CLEAN – The CLEAN algorithm was originally developed for use in aperture synthesis and was later applied to one-dimensional data by Roberts, Lehár and Dreher (1987). An adapted version of Lehár’s code is used here, and is particularly useful for unequally spaced data. The algorithm basically deconvolves the spectral window from the discrete Fourier power spectrum (or dirty spectrum). This produces a CLEAN spectrum, which is largely free of the many effects of spectral leakage. In order to prevent small errors from destabilizing the CLEAN procedure, the user is prompted for two parameters – the loop gain and the number of iterations. Briefly, with each iteration, some fraction (governed by the loop gain) of the window function is removed from the dirty spectrum. For convergence, the loop gain must lie between 0 and 2, typical values being between 0.1 and 1. Values at the bottom of this range require more iterations, but should provide more stability. Hence, the number of iterations should be large if the loop gain is small, typical values lying between 1 and 100. Note that an increase in the number of cleans produces a less noisy spectrum but, in general, the amplitude of the peaks is decreased, sometimes by a substantial amount. See Roberts, Lehár and Dreher (1987) for further details on choosing these parameters.
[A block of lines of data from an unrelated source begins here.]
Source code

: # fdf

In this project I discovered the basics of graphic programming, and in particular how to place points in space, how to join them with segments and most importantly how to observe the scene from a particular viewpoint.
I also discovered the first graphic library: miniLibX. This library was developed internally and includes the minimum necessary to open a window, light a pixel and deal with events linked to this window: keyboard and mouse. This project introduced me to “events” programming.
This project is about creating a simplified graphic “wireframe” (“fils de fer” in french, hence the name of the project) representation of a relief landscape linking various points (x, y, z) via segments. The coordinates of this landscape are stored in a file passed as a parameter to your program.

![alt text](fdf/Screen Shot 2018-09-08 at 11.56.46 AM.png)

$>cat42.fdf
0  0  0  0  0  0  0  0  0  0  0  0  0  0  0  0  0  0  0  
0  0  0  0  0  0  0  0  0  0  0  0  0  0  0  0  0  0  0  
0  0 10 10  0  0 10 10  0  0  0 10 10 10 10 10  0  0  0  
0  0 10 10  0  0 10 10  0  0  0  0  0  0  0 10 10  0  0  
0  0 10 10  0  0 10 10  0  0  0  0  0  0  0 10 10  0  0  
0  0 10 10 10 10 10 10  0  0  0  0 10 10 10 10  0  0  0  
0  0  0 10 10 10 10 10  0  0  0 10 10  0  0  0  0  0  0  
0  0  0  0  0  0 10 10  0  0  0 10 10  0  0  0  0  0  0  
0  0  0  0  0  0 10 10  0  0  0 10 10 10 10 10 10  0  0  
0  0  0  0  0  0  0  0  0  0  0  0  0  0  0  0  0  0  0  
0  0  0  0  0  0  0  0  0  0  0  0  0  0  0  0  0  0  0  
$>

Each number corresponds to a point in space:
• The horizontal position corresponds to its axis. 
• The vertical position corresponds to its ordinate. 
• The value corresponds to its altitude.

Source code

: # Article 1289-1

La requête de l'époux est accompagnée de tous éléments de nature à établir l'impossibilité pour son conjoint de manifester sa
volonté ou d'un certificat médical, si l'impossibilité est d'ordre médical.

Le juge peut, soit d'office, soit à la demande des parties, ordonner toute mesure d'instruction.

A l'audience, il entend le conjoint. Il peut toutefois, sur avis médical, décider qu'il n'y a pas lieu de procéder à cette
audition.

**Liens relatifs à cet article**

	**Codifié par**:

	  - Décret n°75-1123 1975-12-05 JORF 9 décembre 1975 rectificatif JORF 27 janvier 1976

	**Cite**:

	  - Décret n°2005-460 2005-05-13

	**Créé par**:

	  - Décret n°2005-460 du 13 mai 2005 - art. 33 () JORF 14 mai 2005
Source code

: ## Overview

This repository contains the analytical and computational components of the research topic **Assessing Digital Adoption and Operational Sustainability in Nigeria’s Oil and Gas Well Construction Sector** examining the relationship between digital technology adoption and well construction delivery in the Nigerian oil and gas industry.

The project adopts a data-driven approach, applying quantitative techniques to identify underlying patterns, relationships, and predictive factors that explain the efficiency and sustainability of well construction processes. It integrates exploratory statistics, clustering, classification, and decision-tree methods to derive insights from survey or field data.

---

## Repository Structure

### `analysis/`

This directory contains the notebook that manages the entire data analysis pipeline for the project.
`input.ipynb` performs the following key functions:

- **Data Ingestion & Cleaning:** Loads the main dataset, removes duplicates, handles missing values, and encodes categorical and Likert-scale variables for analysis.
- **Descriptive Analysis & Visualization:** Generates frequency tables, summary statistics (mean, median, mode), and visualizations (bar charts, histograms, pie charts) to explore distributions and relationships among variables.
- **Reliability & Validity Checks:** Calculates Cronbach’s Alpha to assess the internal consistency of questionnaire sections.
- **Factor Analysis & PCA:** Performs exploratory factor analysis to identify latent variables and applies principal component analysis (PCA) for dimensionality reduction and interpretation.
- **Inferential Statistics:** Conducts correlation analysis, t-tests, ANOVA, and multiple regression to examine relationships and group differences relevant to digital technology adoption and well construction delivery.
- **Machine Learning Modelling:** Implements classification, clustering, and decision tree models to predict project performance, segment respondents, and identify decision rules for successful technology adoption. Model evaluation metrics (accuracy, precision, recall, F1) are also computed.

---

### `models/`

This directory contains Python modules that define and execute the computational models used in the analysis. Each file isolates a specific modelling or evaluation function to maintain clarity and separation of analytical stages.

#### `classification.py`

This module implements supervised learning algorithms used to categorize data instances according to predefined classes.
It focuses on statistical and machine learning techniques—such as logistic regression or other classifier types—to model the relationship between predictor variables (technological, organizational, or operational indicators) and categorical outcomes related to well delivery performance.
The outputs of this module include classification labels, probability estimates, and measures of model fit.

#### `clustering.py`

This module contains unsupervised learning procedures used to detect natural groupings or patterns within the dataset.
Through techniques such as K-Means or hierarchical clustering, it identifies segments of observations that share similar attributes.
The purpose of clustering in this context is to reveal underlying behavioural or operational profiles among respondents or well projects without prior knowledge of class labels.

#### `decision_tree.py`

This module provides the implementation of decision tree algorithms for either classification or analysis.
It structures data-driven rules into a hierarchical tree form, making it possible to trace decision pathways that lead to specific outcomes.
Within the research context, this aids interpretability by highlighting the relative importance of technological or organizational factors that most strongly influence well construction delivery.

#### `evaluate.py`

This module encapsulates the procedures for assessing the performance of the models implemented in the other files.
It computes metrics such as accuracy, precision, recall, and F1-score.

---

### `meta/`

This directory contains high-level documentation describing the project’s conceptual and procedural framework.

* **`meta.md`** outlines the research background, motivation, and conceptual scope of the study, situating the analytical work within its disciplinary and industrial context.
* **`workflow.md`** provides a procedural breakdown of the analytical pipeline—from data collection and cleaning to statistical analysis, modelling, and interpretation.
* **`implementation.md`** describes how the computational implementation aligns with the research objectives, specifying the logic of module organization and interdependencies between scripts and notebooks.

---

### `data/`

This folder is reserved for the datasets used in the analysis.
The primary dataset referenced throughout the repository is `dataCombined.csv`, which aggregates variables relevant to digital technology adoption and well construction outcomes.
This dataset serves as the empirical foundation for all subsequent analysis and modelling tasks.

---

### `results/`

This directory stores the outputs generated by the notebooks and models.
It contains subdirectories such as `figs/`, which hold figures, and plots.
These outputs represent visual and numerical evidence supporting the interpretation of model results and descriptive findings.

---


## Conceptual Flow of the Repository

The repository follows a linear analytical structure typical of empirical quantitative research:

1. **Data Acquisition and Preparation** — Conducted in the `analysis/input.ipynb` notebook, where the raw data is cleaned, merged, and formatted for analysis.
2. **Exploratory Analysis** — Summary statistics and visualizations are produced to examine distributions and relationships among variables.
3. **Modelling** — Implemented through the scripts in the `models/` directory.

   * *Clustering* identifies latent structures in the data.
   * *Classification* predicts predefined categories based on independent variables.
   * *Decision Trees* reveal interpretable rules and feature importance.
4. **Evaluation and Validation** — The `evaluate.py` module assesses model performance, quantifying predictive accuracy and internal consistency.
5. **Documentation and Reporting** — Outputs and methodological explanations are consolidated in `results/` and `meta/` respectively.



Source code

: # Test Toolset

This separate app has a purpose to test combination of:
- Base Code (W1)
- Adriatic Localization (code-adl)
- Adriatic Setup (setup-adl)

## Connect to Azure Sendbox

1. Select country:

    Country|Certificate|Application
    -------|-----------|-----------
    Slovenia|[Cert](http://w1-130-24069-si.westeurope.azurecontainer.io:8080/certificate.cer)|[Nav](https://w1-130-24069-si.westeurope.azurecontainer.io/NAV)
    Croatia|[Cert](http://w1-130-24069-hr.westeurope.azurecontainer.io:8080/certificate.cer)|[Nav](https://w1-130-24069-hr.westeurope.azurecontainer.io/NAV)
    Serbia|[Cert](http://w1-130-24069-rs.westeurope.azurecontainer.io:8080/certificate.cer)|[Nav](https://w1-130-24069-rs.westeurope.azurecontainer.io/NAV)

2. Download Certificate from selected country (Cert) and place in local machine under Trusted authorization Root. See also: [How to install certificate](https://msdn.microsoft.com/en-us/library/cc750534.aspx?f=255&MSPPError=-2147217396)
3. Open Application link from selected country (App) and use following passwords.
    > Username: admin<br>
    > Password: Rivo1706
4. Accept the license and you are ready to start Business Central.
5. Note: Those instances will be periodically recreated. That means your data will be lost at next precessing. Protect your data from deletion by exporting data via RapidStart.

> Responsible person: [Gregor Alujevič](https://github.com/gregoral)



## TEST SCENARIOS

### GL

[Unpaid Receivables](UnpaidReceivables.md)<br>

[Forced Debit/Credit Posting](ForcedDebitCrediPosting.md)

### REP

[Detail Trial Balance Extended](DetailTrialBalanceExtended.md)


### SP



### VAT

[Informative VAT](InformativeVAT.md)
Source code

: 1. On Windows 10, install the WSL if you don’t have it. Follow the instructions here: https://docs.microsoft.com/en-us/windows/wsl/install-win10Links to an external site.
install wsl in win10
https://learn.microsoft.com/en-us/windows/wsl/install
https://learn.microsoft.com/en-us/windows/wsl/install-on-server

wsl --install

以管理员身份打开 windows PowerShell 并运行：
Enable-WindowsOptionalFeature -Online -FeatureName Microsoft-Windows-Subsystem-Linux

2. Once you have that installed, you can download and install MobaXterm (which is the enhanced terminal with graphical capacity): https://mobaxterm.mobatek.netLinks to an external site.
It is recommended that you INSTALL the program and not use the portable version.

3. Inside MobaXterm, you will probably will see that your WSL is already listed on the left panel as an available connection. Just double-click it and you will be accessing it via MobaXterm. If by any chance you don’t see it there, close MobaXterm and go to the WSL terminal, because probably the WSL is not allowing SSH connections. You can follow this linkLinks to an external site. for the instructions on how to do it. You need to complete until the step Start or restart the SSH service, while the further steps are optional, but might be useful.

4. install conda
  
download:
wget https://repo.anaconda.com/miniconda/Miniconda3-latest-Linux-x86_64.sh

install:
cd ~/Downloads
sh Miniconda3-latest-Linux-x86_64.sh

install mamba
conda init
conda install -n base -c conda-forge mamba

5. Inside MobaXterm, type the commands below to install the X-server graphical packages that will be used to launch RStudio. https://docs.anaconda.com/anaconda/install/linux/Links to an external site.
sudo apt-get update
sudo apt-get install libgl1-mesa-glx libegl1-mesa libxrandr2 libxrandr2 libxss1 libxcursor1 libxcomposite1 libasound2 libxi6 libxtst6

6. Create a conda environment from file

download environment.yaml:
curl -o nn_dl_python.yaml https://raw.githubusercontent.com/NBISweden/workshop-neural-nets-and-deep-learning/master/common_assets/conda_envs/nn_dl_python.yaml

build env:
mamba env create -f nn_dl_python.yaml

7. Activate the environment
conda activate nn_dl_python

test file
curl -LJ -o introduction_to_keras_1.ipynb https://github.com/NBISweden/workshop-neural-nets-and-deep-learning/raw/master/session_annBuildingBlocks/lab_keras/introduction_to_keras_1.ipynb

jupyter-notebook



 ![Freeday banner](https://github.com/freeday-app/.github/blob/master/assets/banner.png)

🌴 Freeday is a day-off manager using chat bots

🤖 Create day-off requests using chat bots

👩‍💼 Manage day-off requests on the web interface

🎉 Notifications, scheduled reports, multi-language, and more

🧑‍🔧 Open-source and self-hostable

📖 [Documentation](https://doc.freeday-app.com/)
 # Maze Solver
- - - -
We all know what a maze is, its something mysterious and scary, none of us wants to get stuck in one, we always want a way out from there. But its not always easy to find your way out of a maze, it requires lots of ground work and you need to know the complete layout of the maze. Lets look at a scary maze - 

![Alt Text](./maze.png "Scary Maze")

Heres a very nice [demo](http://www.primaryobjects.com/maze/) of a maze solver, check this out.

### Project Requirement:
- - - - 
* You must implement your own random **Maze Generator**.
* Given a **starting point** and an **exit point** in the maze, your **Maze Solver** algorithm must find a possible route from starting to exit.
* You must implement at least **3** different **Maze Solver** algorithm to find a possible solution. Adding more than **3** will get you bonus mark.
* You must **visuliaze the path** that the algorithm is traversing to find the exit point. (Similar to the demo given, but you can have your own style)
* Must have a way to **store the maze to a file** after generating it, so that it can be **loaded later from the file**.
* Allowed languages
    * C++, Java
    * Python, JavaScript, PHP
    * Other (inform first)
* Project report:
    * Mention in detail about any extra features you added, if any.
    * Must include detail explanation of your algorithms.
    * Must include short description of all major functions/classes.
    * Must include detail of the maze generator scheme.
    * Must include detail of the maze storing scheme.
FT – This option performs a classical discrete Fourier transform on the data and sums the mean-square-amplitudes of the result to form a power spectrum (see, for example, Deeming 1975). This discrete Fourier transform is defined for arbitrary data spacing and is equal to the convolution of the true Fourier transform with a spectral window. Hence, the effects of data spacing, such as aliasing, are all contained in the spectral window, which can be generated using the WINDOW option (see above). This spectral window should be analysed in conjunction with the discrete Fourier transform generated here in order to estimate the effects of aliasing.
PDM – The phase dispersion minimization (PDM) technique is simply an automated version of the classical method of distinguishing between possible periods, in which the period producing the least observational scatter about the mean light curve (or, for example, radial velocity curve) is chosen. This technique (which is described in detail by Stellingwerf 1978) is well suited to cases in which only a few observations are available over a limited period of time, especially if the light curve is highly non-sinusoidal. The data is first folded on a series of trial frequencies. For each trial frequency, the full phase interval (0,1) is divided into a user-specified number of bins. The width of each bin is specified by the user, such that a point need not be picked (if a bin width narrower than the bin spacing is selected) or a point can belong to more than one bin (if a bin width wider than the bin spacing is selected). The variance of each of these bins (or samples) is then calculated. This gives a measure of the scatter around the mean light curve defined by the means of the data in each sample. The PDM statistic can then be calculated by dividing the overall variance of all the samples by the variance of the original (unbinned) dataset. This process is then repeated for the next trial frequency. Note that windowed data cannot be passed to this option since its variance is zero. If the trial period is not a true period, then the overall sample variance will be approximately equal to the variance of the original dataset (ie. the PDM statistic will be approximately equal to 1). If the trial period is a correct period, the PDM statistic will reach a local minimum compared with neighbouring periods, hopefully near zero.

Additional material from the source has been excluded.